By the time they scheduled an emergency C-section in the early evening of Nov. 7, I was a bit happy to get it all over with, and even happier when the doctor in the operating room said, "He's beautiful."
"He" was indeed. The doctor could have added, "Oh, and one day he'll be a college football defensive lineman, but that's not why he took his time getting here."
That was 21 years ago next week. Matt was happy to have a baby brother, and I remember feeling like the luckiest woman in the world to be the mom to these boys. Still do, even if I'm destined to be the short one among a family of giants, all three of them now 6-foot-2 or taller.
I remember Nov. 7, 1996, like it was yesterday, as I remember every moment since. That's right, every moment. Not as one continuous loop, but in memories that permeate consciousness like air, ready to be breathed in at the sight of a photograph, the smell of a former classroom, the sound of a song that made him joyful, or the touch of an old stuffed animal that never found its way to the Goodwill store.

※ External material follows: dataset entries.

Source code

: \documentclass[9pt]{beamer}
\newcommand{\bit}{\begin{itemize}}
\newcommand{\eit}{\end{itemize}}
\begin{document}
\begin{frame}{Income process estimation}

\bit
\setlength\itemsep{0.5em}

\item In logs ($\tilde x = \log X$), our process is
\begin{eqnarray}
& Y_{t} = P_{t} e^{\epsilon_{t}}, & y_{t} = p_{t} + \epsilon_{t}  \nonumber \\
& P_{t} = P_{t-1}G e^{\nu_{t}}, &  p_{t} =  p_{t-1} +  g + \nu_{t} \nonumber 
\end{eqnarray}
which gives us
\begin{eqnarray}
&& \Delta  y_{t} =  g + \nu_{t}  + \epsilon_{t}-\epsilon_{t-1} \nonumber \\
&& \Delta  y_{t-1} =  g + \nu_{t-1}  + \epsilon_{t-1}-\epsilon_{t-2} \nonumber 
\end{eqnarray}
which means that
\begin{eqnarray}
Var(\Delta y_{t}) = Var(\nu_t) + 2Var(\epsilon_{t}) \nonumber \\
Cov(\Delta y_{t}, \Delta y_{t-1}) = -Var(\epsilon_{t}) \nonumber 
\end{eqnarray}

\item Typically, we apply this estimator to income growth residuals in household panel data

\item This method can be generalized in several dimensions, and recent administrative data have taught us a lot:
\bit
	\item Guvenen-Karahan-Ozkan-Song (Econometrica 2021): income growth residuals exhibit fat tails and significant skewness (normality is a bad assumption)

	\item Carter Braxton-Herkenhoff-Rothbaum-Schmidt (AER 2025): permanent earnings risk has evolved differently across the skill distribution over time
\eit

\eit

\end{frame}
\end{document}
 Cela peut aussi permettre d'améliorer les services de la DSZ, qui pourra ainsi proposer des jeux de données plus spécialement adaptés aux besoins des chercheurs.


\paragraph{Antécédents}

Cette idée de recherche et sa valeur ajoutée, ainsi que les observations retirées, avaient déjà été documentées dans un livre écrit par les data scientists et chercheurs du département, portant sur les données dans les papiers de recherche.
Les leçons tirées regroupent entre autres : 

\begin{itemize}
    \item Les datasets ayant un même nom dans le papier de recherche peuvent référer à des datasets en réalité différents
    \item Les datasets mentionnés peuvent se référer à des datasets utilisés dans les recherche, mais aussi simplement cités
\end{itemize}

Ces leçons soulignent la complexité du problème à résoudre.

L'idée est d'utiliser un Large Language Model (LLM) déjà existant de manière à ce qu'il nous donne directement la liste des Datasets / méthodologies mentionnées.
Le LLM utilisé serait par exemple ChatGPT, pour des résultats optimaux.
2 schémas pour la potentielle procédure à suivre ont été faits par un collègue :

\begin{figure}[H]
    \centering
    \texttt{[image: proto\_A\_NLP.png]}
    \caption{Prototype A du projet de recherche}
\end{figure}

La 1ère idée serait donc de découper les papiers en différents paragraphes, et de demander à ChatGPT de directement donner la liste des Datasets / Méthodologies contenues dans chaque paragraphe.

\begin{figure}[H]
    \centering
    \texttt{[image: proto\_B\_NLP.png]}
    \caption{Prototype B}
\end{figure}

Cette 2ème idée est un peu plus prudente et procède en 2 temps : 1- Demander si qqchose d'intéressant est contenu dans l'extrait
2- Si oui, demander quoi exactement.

And sometimes you take deep gulps of those memories and can recall with complete sharpness the first time the ocean tickled his toes, his first day of kindergarten, his first goal in soccer. The books you read. The movies you saw. The camping trips and vacations, the sleepovers and pizza nights. That first day of high school, the football games on Friday night, and that day he left for college.
So next Tuesday he turns 21, which means we'll have two adult children. Does that mean the moments for a mother stop?
Not a chance. In many ways, they're just getting started.